VeZoul
VeZoul

Reputation: 510

How can I match data from two large files in Perl?

I have 2 (large) files. The first one is about 200k lines, the second one about 30 millions lines.

I want to check if each line of the first one is in the second one using Perl. Is it faster to compare directly each line of the first to each line of the second or is it better to store them all in two different arrays and then manipulate arrays?

Upvotes: 0

Views: 114

Answers (2)

beasy
beasy

Reputation: 1227

Store the first file's lines in a hash, then iterate through the second file without storing it in memory.

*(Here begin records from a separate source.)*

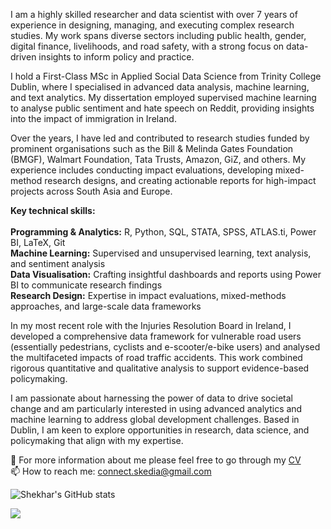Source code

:I am a highly skilled researcher and data scientist with over 7 years of experience in designing, managing, and executing complex research studies. My work spans diverse sectors including public health, gender, digital finance, livelihoods, and road safety, with a strong focus on data-driven insights to inform policy and practice.

I hold a First-Class MSc in Applied Social Data Science from Trinity College Dublin, where I specialised in advanced data analysis, machine learning, and text analytics. My dissertation employed supervised machine learning to analyse public sentiment and hate speech on Reddit, providing insights into the impact of immigration in Ireland.

Over the years, I have led and contributed to research studies funded by prominent organisations such as the Bill & Melinda Gates Foundation (BMGF), Walmart Foundation, Tata Trusts, Amazon, GiZ, and others. My experience includes conducting impact evaluations, developing mixed-method research designs, and creating actionable reports for high-impact projects across South Asia and Europe.

**Key technical skills:**\
\
**Programming & Analytics:** R, Python, SQL, STATA, SPSS, ATLAS.ti, Power BI, LaTeX, Git\
**Machine Learning:** Supervised and unsupervised learning, text analysis, and sentiment analysis\
**Data Visualisation:** Crafting insightful dashboards and reports using Power BI to communicate research findings\
**Research Design:** Expertise in impact evaluations, mixed-methods approaches, and large-scale data frameworks

In my most recent role with the Injuries Resolution Board in Ireland, I developed a comprehensive data framework for vulnerable road users (essentially pedestrians, cyclists and e-scooter/e-bike users) and analysed the multifaceted impacts of road traffic accidents. This work combined rigorous quantitative and qualitative analysis to support evidence-based policymaking.

I am passionate about harnessing the power of data to drive societal change and am particularly interested in using advanced analytics and machine learning to address global development challenges. Based in Dublin, I am keen to explore opportunities in research, data science, and policymaking that align with my expertise. 

🔎 For more information about me please feel free to go through my [CV](https://drive.google.com/file/d/1yD8yq6fdyhO7yDM1F4XvguIumqP5L5IZ/view?usp=drive_link)\
📫 How to reach me: connect.skedia@gmail.com

![Shekhar's GitHub stats](https://github-readme-stats.vercel.app/api?username=ShekharKedia&show_icons=true&hide=contribs,prs,issues)

![](https://komarev.com/ghpvc/?username=ShekharKedia)

<!---
ShekharKedia/ShekharKedia is a ✨ special ✨ repository because its `README.md` (this file) appears on your GitHub profile.
You can click the Preview link to take a look at your changes.
--->
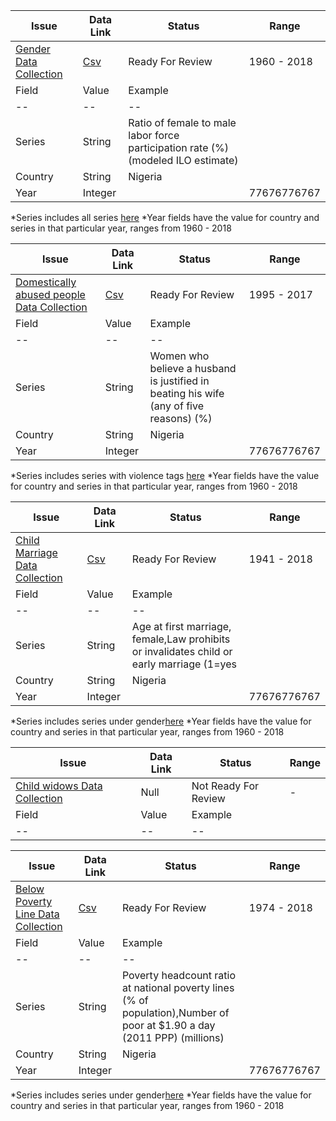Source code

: | Issue                                   | Data Link | Status      | Range|
|-----------------------------------------|-------------|-----------------|------------|
|[Gender Data Collection](https://github.com/tapaswenipathak/TheLesserNumber/issues/19)|[Csv](GenderData.csv)|Ready For Review| 1960 - 2018|
|Field|Value|Example|
|--|--|--|
|Series|String|Ratio of female to male labor force participation rate (%) (modeled ILO estimate)|
|Country|String|Nigeria|
|Year| Integer||77676776767|
*Series includes all series [here](https://databank.worldbank.org/data/source/gender-statistics/Type/METADATA/preview/on#)
*Year fields have the value for country and series in that particular year, ranges from 1960 - 2018

| Issue                                   | Data Link | Status      | Range| 
|-----------------------------------------|-------------|-----------------|------------|
|[Domestically abused people Data Collection](https://github.com/tapaswenipathak/TheLesserNumber/issues/18)|[Csv](DomesticViolence.csv)|Ready For Review| 1995 - 2017|
|Field|Value|Example|
|--|--|--|
|Series|String|Women who believe a husband is justified in beating his wife (any of five reasons) (%)|
|Country|String|Nigeria|
|Year| Integer||77676776767|
*Series includes series with violence tags [here](https://databank.worldbank.org/data/source/gender-statistics/Type/METADATA/preview/on#)
*Year fields have the value for country and series in that particular year, ranges from 1960 - 2018




| Issue                                   | Data Link | Status      | Range|
|-----------------------------------------|-------------|-----------------|------------|
|[Child Marriage Data Collection](https://github.com/tapaswenipathak/TheLesserNumber/issues/17)|[Csv](ChildMarriage.csv)|Ready For Review| 1941 - 2018|
|Field|Value|Example|
|--|--|--|
|Series|String|Age at first marriage, female,Law prohibits or invalidates child or early marriage (1=yes |
|Country|String|Nigeria|
|Year| Integer||77676776767|
*Series includes series under gender[here](https://databank.worldbank.org/data/source/gender-statistics/Type/METADATA/preview/on#)
*Year fields have the value for country and series in that particular year, ranges from 1960 - 2018


| Issue                                   | Data Link | Status      | Range|
|-----------------------------------------|-------------|-----------------|------------|
|[Child widows Data Collection](https://github.com/tapaswenipathak/TheLesserNumber/issues/16)|Null| Not Ready For Review|-|
|Field|Value|Example|
|--|--|--|


| Issue                                   | Data Link | Status      | Range|
|-----------------------------------------|-------------|-----------------|------------|
|[Below Poverty Line Data Collection](https://github.com/tapaswenipathak/TheLesserNumber/issues/15)|[Csv](PovertyAndEquityData.csv)|Ready For Review| 1974 - 2018|
|Field|Value|Example|
|--|--|--|
|Series|String|Poverty headcount ratio at national poverty lines (% of population),Number of poor at $1.90 a day (2011 PPP) (millions) |
|Country|String|Nigeria|
|Year| Integer||77676776767|
*Series includes series under gender[here](https://databank.worldbank.org/data/source/poverty-and-equity/Type/METADATA/preview/on#)
*Year fields have the value for country and series in that particular year, ranges from 1960 - 2018
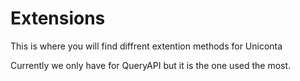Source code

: # Extensions
This is where you will find diffrent extention methods for Uniconta

Currently we only have for QueryAPI but it is the one used the most.

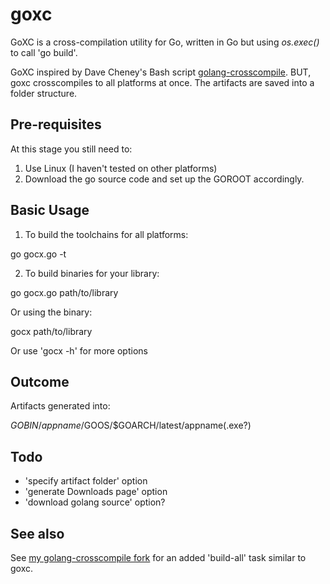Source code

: goxc
====

GoXC is a cross-compilation utility for Go, written in Go but using *os.exec()* to call 'go build'.

GoXC inspired by Dave Cheney's Bash script [golang-crosscompile](https://github.com/davecheney/golang-crosscompile).
BUT, goxc crosscompiles to all platforms at once. The artifacts are saved into a folder structure.

Pre-requisites
--------------
At this stage you still need to:

 1. Use Linux (I haven't tested on other platforms)
 2. Download the go source code and set up the GOROOT accordingly.

Basic Usage
-----------

 1. To build the toolchains for all platforms:

  go gocx.go -t

 2. To build binaries for your library:

  go gocx.go path/to/library

 Or using the binary:

  gocx path/to/library

 Or use 'gocx -h' for more options

Outcome
-------

Artifacts generated into:

 $GOBIN/appname/$GOOS/$GOARCH/latest/appname(.exe?)

Todo
----

 * 'specify artifact folder' option
 * 'generate Downloads page' option
 * 'download golang source' option?

See also
--------

See [my golang-crosscompile fork](https://github.com/laher/golang-crosscompile) for an added 'build-all' task similar to goxc.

It might be counterintuitive to store the first file and iterate the second file as opposed to vice-versa, but it allows you to avoid creating a 30 million element hash.

use feature 'say';

my ($path_1, $path_2) = @ARGV;

open my $fh1,"<",$path_1;
my %f1;
$f1{$_} = $. while (<$fh1>);

open my $fh2,"<",$path_2;
while (<$fh2>) {
    if (my $f1_line = $f1{$_}) {
        say "file 1 line $f1_line appears in file 2 line $.";  
    }
}

Note that without further processing, the duplicated lines will display in the order they appear in the second file, not first.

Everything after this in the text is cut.